I ended up meeting (by phone) with the genetic counselor on April 1, the day before my Big Day o’ Appointments. It was kind of nice, because I would be able to give a blood sample at the lab if we decided it was a good idea to test.

According to the genetic counselor, about 5-10% of breast cancers are related to genetic mutations, 65% are “sporadic” meaning no one knows why they happened, and the rest are likely familial-related but where they don’t know exactly why.

There are two breast cancer mutations that they can test for: BRCA1 and BRCA2. If you have those genes, you have a 40 to 80% chance of developing breast cancer in your lifetime. If you’re a regular person without the mutation, you have a 12% chance – 1 in 8. And I knew that 1 in 8 statistic already.

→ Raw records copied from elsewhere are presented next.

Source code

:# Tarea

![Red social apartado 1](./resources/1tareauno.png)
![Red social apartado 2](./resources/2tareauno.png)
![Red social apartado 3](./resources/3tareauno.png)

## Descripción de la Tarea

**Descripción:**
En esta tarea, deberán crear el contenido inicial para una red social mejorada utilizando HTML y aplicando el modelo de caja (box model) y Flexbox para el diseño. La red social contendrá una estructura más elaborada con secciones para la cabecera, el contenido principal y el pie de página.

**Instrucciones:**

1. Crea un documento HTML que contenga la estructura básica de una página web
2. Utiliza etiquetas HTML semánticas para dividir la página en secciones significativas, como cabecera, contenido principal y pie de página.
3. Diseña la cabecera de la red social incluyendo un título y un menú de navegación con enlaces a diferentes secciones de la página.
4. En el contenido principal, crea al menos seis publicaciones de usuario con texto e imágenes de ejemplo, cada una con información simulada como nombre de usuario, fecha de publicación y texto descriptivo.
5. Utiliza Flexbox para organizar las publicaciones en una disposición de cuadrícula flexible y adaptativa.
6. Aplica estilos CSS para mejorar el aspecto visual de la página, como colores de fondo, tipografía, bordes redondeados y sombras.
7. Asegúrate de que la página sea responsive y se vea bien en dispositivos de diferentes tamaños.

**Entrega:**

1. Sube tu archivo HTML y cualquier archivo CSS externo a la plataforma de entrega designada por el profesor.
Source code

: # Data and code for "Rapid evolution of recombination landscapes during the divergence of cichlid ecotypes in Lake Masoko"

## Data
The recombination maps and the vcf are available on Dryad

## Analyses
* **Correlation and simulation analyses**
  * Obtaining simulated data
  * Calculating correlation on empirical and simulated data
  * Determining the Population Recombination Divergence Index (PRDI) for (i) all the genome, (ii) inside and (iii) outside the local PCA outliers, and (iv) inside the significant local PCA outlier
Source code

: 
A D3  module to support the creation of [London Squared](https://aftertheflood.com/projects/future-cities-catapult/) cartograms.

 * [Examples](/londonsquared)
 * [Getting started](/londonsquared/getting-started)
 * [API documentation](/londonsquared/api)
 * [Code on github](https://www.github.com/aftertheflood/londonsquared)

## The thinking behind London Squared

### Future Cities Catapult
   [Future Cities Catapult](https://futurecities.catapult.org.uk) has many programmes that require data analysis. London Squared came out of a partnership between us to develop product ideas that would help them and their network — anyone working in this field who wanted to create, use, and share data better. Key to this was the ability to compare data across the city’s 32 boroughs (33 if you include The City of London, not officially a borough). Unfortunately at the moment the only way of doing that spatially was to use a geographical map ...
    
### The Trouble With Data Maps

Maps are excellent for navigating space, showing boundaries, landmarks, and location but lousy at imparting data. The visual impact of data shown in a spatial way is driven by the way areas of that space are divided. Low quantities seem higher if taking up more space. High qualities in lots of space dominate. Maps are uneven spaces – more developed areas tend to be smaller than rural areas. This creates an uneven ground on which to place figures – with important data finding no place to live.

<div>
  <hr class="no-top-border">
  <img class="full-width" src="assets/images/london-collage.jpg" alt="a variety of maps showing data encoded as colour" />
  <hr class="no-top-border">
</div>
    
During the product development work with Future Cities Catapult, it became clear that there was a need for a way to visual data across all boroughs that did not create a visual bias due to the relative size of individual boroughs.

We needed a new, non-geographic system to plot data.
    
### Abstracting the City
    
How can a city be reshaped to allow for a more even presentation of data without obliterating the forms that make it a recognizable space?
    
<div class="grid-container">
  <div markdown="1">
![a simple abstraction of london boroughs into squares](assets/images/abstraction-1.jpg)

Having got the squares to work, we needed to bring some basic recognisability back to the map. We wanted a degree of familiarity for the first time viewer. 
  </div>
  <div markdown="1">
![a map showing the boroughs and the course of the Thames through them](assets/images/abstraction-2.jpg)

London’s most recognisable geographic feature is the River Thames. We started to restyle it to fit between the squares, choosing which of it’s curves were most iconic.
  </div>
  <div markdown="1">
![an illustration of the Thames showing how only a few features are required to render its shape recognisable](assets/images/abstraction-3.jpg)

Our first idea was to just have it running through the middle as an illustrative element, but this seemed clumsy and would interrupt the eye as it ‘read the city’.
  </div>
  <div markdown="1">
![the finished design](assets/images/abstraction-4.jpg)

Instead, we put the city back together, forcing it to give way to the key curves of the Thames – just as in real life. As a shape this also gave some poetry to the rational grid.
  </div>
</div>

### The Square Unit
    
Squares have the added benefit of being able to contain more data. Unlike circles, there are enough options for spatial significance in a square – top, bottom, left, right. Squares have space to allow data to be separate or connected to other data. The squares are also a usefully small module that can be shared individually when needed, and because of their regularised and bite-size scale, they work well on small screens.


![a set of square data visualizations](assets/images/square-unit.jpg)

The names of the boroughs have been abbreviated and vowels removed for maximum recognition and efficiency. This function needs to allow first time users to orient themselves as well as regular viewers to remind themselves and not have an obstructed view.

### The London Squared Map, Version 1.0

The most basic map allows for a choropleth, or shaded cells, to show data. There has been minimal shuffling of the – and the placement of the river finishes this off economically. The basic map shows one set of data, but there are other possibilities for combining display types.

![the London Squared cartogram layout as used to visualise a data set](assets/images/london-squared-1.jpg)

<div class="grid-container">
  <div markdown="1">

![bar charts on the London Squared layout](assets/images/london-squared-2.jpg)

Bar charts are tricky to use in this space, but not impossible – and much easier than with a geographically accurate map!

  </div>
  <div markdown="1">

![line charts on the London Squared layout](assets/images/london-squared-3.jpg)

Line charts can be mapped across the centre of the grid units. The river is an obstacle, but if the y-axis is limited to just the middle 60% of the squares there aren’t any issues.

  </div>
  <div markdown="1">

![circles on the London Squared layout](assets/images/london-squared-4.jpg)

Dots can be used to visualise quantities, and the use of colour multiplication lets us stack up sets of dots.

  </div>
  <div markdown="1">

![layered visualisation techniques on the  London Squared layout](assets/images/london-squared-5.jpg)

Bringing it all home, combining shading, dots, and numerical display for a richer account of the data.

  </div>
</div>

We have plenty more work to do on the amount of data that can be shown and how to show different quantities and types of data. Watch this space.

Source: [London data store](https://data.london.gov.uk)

The genetic counselor had me tell her about my family tree, up to grandparents, and then down to nephews and nieces, and explain any cancer history.

There is very little cancer history in either side of my family. The short version: out of my immediate family, grandparents, aunts, uncles, cousins, and everyone, there are only three cancers that I know of: Paternal aunt had breast cancer which is now completely cured; paternal grandmother developed colon cancer in her 90s, and one maternal cousin has a different kind of cancer (gall bladder, I think). That’s it. No one else that I know of has had cancer.

Immediate family: Mom, dad, sister, brother, five nieces and nephews. No cancer (except me!).

Dad’s side: Grandparents, one half-uncle, one uncle, two aunts, 6 cousins.

Mom’s side: Two aunts, three uncles, 9 cousins, several cousins-once-removed.

They can do the breast genes, and they can also do a full gynecological panel which tests for all the gynecologic-related cancer mutations.

I decided to do the full panel. Although my family history didn’t look very suspect, I do have one aunt with BC and I am evidently pretty young to be getting it. And also, because getting better information now, even if the news is bad, means I’ll be able to get more thorough treatment now. My uterine fibroids and excessive bleeding were worrisome anyway – I’d want all that stuff removed if it was going to cause me cancer trouble later.

There are three possible results on the screening:

  1. Positive: That means you have the mutation and you need to think really hard about what kind of treatment to pursue. Also you probably better tell your relatives so they can make their own decisions about testing.
  2. Negative: That means you don’t have the any of the known mutations. This does not mean you don’t have something that science hasn’t identified yet.
  3. “variance of uncertain significance” this means there was something weird but they don’t know what it means yet. They would send you additional information down later on if they find out more about that particular gene.

Since I’m writing this so much later than when it actually happened, i can say in this post what my results were: NEGATIVE. Not just on the breast cancer mutations, but on the full gynecological panel. So that’s good. I didn’t know these results when I went into the day-long appointments the next day though.